◆ Work request: Reproduce all of the data exactly as written.

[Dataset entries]
##############################

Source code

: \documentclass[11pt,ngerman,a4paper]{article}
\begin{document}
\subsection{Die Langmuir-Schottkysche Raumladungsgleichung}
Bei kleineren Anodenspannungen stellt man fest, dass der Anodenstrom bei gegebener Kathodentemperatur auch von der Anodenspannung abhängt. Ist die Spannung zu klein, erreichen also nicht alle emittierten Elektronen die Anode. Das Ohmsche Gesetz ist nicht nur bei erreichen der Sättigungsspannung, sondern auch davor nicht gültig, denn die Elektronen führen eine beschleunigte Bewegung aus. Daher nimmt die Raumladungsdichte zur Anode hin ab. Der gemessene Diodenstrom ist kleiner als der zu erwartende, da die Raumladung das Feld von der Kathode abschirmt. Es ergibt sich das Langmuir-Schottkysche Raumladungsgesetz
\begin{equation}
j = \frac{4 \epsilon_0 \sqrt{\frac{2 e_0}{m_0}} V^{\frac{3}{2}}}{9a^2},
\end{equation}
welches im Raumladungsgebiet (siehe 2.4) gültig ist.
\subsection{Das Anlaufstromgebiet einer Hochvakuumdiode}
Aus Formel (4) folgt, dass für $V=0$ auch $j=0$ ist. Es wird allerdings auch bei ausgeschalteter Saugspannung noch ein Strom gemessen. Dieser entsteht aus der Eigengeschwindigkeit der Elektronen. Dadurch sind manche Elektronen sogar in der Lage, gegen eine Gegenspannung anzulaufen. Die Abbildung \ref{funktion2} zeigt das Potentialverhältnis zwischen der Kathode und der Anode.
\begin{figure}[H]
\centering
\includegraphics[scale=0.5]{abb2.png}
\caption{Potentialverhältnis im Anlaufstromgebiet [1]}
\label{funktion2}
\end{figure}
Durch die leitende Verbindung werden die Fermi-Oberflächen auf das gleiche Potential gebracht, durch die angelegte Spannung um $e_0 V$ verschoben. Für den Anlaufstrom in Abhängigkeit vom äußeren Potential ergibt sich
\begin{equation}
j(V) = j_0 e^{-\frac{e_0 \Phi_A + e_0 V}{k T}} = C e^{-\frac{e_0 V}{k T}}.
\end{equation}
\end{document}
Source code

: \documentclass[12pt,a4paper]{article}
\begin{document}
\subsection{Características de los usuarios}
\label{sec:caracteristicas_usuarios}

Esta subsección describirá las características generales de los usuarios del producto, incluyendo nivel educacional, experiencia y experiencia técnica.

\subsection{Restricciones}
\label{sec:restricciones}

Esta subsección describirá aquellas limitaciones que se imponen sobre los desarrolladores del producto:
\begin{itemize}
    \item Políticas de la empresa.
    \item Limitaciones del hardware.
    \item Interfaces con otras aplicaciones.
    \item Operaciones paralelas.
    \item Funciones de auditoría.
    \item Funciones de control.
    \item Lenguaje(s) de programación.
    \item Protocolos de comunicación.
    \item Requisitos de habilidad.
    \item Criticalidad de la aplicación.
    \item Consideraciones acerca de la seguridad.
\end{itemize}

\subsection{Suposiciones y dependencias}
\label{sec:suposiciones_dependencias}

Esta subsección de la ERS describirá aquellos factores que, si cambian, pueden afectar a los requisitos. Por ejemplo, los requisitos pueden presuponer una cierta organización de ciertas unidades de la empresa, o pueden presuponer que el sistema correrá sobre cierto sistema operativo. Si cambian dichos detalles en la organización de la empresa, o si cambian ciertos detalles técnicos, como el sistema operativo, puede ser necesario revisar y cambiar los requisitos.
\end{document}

##############################

◆ Written reply:
Source code

: \documentclass[11pt,ngerman,a4paper]{article}
\begin{document}
\subsection{Die Langmuir-Schottkysche Raumladungsgleichung}
Bei kleineren Anodenspannungen stellt man fest, dass der Anodenstrom bei gegebener Kathodentemperatur auch von der Anodenspannung abhängt. Ist die Spannung zu klein, erreichen also nicht alle emittierten Elektronen die Anode. Das Ohmsche Gesetz ist nicht nur bei erreichen der Sättigungsspannung, sondern auch davor nicht gültig, denn die Elektronen führen eine beschleunigte Bewegung aus. Daher nimmt die Raumladungsdichte zur Anode hin ab. Der gemessene Diodenstrom ist kleiner als der zu erwartende, da die Raumladung das Feld von der Kathode abschirmt. Es ergibt sich das Langmuir-Schottkysche Raumladungsgesetz
\begin{equation}
j = \frac{4 \epsilon_0 \sqrt{\frac{2 e_0}{m_0}} V^{\frac{3}{2}}}{9a^2},
\end{equation}
welches im Raumladungsgebiet (siehe 2.4) gültig ist.
\subsection{Das Anlaufstromgebiet einer Hochvakuumdiode}
Aus Formel (4) folgt, dass für $V=0$ auch $j=0$ ist. Es wird allerdings auch bei ausgeschalteter Saugspannung noch ein Strom gemessen. Dieser entsteht aus der Eigengeschwindigkeit der Elektronen. Dadurch sind manche Elektronen sogar in der Lage, gegen eine Gegenspannung anzulaufen. Die Abbildung \ref{funktion2} zeigt das Potentialverhältnis zwischen der Kathode und der Anode.
\begin{figure}[H]
\centering
\includegraphics[scale=0.5]{abb2.png}
\caption{Potentialverhältnis im Anlaufstromgebiet [1]}
\label{funktion2}
\end{figure}
Durch die leitende Verbindung werden die Fermi-Oberflächen auf das gleiche Potential gebracht, durch die angelegte Spannung um $e_0 V$ verschoben. Für den Anlaufstrom in Abhängigkeit vom äußeren Potential ergibt sich
\begin{equation}
j(V) = j_0 e^{-\frac{e_0 \Phi_A + e_0 V}{k T}} = C e^{-\frac{e_0 V}{k T}}.
\end{equation}
\end{document}
Source code

: \documentclass[12pt,a4paper]{article}
\begin{document}
\subsection{Características de los usuarios}
\label{sec:caracteristicas_usuarios}

Esta subsección describirá las características generales de los usuarios del producto, incluyendo nivel educacional, experiencia y experiencia técnica.

\subsection{Restricciones}
\label{sec:restricciones}

Esta subsección describirá aquellas limitaciones que se imponen sobre los desarrolladores del producto:
\begin{itemize}
    \item Políticas de la empresa.
    \item Limitaciones del hardware.
    \item Interfaces con otras aplicaciones.
    \item Operaciones paralelas.
    \item Funciones de auditoría.
    \item Funciones de control.
    \item Lenguaje(s) de programación.
    \item Protocolos de comunicación.
    \item Requisitos de habilidad.
    \item Criticalidad de la aplicación.
    \item Consideraciones acerca de la seguridad.
\end{itemize}

\subsection{Suposiciones y dependencias}
\label{sec:suposiciones_dependencias}

Esta subsección de la ERS describirá aquellos factores que, si cambian, pueden afectar a los requisitos. Por ejemplo, los requisitos pueden presuponer una cierta organización de ciertas unidades de la empresa, o pueden presuponer que el sistema correrá sobre cierto sistema operativo. Si cambian dichos detalles en la organización de la empresa, o si cambian ciertos detalles técnicos, como el sistema operativo, puede ser necesario revisar y cambiar los requisitos.
\end{document}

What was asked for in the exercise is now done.